= What you should do =
Scan the entries below for the string "them" and copy every line where it turns up.

Stored data
======

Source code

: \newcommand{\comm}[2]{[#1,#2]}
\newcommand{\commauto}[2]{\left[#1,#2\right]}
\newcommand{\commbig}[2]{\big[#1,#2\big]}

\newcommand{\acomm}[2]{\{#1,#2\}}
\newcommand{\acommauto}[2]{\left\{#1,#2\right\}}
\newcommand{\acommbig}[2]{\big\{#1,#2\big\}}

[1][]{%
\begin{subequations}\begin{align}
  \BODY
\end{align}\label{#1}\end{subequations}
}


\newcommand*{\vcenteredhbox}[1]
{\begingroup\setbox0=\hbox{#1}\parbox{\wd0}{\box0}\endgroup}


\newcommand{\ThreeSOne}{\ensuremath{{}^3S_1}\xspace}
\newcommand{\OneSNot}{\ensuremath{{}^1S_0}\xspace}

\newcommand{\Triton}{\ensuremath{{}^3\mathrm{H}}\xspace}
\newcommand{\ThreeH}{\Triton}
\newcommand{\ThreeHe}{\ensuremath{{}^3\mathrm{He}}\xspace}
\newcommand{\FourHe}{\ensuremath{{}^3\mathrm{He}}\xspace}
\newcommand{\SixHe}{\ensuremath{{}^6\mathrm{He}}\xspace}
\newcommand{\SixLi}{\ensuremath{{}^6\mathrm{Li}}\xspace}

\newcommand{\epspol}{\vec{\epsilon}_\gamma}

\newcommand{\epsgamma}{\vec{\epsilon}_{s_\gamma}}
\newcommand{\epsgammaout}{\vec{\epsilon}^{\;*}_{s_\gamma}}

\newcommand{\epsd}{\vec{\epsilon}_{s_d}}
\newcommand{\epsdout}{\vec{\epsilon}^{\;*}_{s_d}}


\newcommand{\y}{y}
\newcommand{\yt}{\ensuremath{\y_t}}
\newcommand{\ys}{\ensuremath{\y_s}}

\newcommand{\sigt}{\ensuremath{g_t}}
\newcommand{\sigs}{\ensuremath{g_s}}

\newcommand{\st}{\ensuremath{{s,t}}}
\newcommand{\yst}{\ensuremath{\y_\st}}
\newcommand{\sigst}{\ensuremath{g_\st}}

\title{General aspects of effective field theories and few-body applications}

======

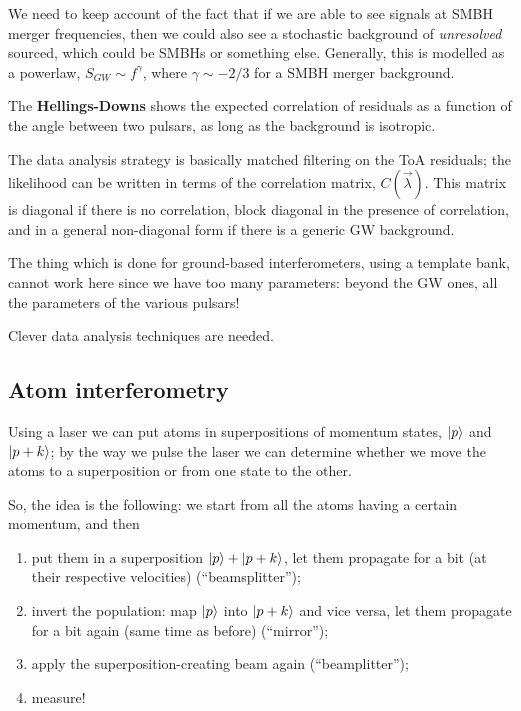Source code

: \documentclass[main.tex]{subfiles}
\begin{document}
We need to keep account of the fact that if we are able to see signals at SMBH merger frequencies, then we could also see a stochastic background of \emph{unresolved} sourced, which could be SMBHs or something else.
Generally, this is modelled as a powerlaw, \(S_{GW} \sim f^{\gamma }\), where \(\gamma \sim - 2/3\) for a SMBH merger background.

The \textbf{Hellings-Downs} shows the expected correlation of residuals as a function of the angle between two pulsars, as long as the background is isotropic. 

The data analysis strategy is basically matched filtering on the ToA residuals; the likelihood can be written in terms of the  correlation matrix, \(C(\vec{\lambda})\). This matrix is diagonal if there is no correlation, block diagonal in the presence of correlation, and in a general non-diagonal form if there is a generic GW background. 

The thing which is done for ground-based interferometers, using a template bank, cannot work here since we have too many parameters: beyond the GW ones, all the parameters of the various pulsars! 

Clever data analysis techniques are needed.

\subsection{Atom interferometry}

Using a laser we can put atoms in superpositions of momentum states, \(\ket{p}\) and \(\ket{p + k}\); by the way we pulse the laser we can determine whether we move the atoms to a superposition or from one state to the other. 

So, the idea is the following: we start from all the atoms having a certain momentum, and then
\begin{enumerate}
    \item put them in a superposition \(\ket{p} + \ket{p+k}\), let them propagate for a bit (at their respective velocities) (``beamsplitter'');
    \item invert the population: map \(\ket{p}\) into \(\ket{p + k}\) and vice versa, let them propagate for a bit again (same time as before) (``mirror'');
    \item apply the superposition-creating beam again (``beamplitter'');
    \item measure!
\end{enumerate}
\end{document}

======

= Written solution =
    \item put them in a superposition \(\ket{p} + \ket{p+k}\), let them propagate for a bit (at their respective velocities) (``beamsplitter'');
    \item invert the population: map \(\ket{p}\) into \(\ket{p + k}\) and vice versa, let them propagate for a bit again (same time as before) (``mirror'');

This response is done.